Dekan Matthias Schwarz hofft, mit der neuen Gottesdienstreihe die Zahl der Besucher auf Dauer steigern zu können. Der demografische Wandel habe dazu geführt, dass immer weniger Menschen in die Sonntagsgottesdienste gingen. In den vergangenen 15 Jahren sei die Zahl um rund die Hälfte gesunken. Mit konkreten Zahlen illustriert Pfarrer Karsten Scholl die neue gemeinsame Aktion der Pfarrerinnen und Pfarrer im Kirchenbezirk. „Bis vor etwa fünf Jahren hatte ich jeweils rund 30 Besucher in den normalen Sonntagsgottesdiensten ohne Taufen, jetzt sind es noch um die 15“, sagt er. Vor allem viele ältere Menschen, die sehr regelmäßig gekommen seien, hätten nun gesundheitliche Probleme oder seien inzwischen gestorben.

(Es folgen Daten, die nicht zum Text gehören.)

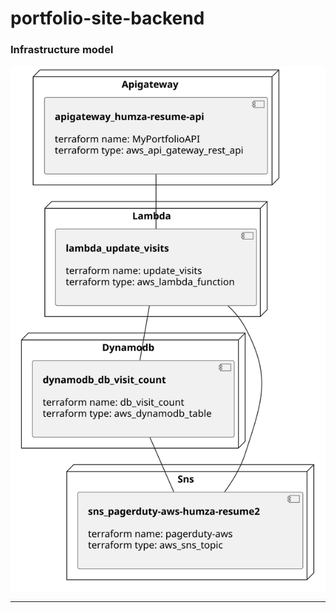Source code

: # portfolio-site-backend
### Infrastructure model
![Infrastructure main model](.infragenie/infrastructure_main_model.svg)

---
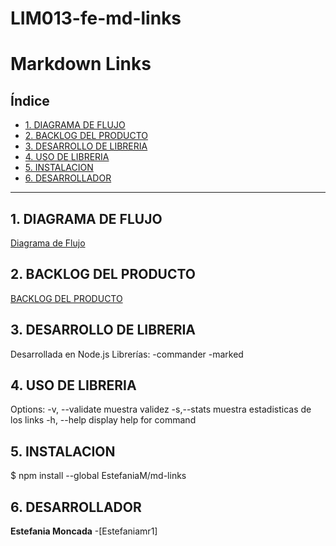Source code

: # LIM013-fe-md-links
# Markdown Links

## Índice

* [1. DIAGRAMA DE FLUJO](#1-diagrama-de-flujo)
* [2. BACKLOG DEL PRODUCTO](#2-backlog-del-producto)
* [3. DESARROLLO DE LIBRERIA](#3-desarrrollo-de-libreria)
* [4. USO DE LIBRERIA](#4-usu-de-libreria)
* [5. INSTALACION](#5-instalacion)
* [6. DESARROLLADOR](#6-desarrollador)

***

## 1. DIAGRAMA DE FLUJO

[Diagrama de Flujo](https://app.diagrams.net/#G1YR619YpiY5V4IX9eQJolfAeGh4igRHWc)

## 2. BACKLOG DEL PRODUCTO
[BACKLOG DEL PRODUCTO](https://github.com/Estefaniamr1/LIM013-fe-md-links/projects)


## 3. DESARROLLO DE LIBRERIA

Desarrollada en Node.js
Librerías:
-commander
-marked

## 4. USO DE LIBRERIA
Options:
  -v, --validate         muestra validez
  -s,--stats             muestra estadisticas de los links
  -h, --help             display help for command

## 5. INSTALACION
$ npm install --global EstefaniaM/md-links

## 6. DESARROLLADOR
**Estefania Moncada** -[Estefaniamr1]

In der Ortsmitte von Höringen hat der Theologe vor einigen Wochen ein rund 2,50 Meter breites Kunststoffbanner aufgehängt, das auf den Spürbar-Sonntag-Gottesdienst am Samstag, 3. November, um 18 Uhr in der Kirche im Ort hinweist. „Ich lasse mich überraschen, wie viele es werden“, meint Scholl hoffnungsfroh.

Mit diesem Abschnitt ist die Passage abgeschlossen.